Madeleine Coles
News Editor
Above all else, Mary Nies knows what it’s like to work and live in a rural community. The professor and director of nursing research at ISU grew up on a farm and has spent the majority of her professional career promoting health in vulnerable populations, including her current position as co-project director of the Idaho Senior Refugee Interprofessional Holistic Health Project.
“My whole research trajectory and research career has been working in the community using a community-based participatory approach,” Nies said.
This is part of what prompted Nies to send a project proposal to the Patient-Centered Outcomes Research Institute in the spring of 2015. In it, she outlined her intent to study prediabetes in Idaho’s Latino population, and emphasized the great risk diabetes poses to Americans and those of Latino heritage especially.
In September of this year, Nies received confirmation that she was granted PCORI’s Pipeline-to-Proposal Award, a $50,000 one-year award that will be used to establish a committee made up of prediabetic Latinos, their families and caregivers and members of Ventanilla de Salud, a program within the Mexican consulate that works to provide healthcare access and information to Mexicans in the U.S.

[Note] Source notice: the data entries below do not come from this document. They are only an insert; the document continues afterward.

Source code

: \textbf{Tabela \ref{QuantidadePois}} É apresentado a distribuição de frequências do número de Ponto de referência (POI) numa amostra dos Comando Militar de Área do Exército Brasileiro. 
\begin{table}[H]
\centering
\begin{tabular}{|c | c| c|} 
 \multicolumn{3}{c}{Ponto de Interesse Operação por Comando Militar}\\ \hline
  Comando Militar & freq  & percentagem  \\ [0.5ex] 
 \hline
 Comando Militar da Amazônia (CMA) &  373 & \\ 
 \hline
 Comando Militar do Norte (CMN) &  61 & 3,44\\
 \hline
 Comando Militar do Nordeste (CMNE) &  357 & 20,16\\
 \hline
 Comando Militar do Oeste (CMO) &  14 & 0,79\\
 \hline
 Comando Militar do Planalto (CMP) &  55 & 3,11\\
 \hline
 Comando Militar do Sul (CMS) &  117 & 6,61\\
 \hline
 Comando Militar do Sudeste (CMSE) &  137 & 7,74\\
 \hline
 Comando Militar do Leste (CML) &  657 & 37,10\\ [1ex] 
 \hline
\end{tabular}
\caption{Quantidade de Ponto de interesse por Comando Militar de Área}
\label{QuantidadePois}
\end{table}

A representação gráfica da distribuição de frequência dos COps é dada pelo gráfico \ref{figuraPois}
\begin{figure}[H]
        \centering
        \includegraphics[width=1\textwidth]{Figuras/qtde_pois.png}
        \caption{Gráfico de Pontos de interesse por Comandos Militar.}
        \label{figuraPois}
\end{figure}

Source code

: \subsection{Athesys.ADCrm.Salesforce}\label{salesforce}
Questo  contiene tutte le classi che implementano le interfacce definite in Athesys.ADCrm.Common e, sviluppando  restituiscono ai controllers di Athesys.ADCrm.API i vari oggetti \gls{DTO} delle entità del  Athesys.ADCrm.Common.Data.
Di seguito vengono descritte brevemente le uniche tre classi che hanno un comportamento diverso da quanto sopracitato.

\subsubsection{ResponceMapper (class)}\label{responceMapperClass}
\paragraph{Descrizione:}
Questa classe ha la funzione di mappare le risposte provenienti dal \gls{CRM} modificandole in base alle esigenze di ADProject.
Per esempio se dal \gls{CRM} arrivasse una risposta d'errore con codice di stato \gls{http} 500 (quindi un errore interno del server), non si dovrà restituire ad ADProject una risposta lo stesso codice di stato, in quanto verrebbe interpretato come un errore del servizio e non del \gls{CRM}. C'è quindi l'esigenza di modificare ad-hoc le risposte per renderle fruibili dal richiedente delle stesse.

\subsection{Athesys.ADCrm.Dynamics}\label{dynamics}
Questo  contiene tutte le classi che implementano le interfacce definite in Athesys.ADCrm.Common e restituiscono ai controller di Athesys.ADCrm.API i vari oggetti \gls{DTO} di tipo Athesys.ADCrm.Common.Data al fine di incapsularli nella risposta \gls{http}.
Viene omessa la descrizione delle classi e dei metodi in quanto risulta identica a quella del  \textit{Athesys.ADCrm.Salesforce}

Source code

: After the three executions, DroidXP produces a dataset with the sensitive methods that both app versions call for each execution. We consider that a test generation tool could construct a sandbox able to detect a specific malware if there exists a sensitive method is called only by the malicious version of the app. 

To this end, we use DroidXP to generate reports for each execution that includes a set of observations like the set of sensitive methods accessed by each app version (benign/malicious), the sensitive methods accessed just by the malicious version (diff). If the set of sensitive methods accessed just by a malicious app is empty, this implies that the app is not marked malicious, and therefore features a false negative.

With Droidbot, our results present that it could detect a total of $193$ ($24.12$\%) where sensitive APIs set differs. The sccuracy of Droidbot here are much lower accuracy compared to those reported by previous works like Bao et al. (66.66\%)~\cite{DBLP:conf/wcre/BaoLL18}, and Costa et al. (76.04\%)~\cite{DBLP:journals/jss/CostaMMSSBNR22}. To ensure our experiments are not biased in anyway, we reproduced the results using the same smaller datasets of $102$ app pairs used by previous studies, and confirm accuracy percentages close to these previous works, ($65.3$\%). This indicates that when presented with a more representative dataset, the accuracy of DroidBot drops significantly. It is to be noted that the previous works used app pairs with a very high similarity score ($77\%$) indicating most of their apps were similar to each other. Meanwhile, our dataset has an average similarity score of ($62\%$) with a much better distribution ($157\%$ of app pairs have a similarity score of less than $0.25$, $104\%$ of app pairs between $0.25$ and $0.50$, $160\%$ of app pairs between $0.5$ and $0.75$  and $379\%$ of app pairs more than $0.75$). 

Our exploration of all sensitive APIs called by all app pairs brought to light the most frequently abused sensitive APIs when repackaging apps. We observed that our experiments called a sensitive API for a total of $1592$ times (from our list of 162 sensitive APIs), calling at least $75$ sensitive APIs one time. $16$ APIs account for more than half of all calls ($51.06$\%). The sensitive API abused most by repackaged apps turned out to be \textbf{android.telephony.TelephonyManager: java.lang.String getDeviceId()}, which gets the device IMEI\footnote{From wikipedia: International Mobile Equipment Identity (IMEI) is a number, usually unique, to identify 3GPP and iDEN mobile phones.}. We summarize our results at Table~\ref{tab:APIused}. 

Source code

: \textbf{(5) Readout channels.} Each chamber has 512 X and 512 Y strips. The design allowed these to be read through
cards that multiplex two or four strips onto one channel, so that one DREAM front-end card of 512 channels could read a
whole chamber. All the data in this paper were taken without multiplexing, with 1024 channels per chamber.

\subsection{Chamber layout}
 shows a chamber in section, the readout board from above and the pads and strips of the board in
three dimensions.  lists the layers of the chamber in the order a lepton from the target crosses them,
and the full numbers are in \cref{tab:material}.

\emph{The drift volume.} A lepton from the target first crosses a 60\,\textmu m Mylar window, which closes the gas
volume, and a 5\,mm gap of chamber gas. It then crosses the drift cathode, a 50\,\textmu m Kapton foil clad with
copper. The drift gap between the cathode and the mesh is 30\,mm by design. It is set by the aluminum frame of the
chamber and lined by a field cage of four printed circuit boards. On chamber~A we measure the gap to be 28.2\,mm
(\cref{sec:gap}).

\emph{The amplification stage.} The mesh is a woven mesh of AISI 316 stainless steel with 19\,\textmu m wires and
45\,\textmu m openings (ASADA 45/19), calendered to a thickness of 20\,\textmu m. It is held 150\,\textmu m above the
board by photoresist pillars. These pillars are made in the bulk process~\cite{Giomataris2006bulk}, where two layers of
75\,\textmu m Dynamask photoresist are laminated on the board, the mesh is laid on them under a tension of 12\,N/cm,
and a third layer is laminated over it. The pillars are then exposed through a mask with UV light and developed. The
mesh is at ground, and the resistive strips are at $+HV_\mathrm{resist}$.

the director of the Spanish for the Health Professions program and the co-principal investigator for the grant, said one of the big reasons why they were awarded the funds was that PCORI is mainly interested in, as the name suggests, patient-centered care and looks for proposals in which patients are key to the process.
“This grant fits right into that,” Nies said. “But what’s unique about this grant is that it’s a pipeline-to-proposal grant, so the whole idea is for us to plan and work to get the ideas from the community we’re interested in to move to do the next grant, wherever that might be.”
Nies will use the funding from this award to help pay salaries of some involved, as well as pay for transportation costs, incentives for participants and equipment needed for collecting onsite information.
After Nies and her team have found participants, they will establish a focus group to generate research questions. Those will then be used to move toward the next stage of research: trying out the questions and solutions offered by the participants and discovering which ones actually work.
“The community participates actively in trying to figure out what to do,” Tarp said. “When we discuss the issue of prediabetes, they have recommendations, but it’s not always that easy. There’s issues of money, transportation and access to resources.”
For many people living in the rural areas of Idaho, it can be difficult to follow the actions and steps usually recommended for those who are prediabetic. Walking every day becomes difficult when it is far too cold to go outside for many months out of the year, and for many people the notion of a gym membership is laughable: even if there’s a gym in their town, they may not be able to afford a membership. Additionally, it can be expensive and difficult to buy healthy food when people are inexperienced in that area.
“It’s bad enough to be diagnosed with prediabetes,” Tarp said, “but if we can help people on that process of discussing it with each other and help them come up with a way to deal with that themselves, that empowers them.”
Nies said she was inspired to study prediabetes specifically when considering research topics that would be important and helpful to the community.
“We were trying to think about what would be important, so my idea was, why not prediabetes?” she said. “Everyone focuses on diabetes, but really, once you’ve got it, it’s kind of too late.”
Nies and Tarp also said they hope the project will help communities become more aware of prediabetes in addition to assisting those already diagnosed. Many people with prediabetes may not even realize they have it, and Nies said she hopes this research will encourage people to consider the possibility of the disease and get tested frequently.
“We also hope that by taking on this project, we’re reminding people who are prediabetic, that they can stop this now,” Tarp said. “We really want to help these people and support them by having them help us.”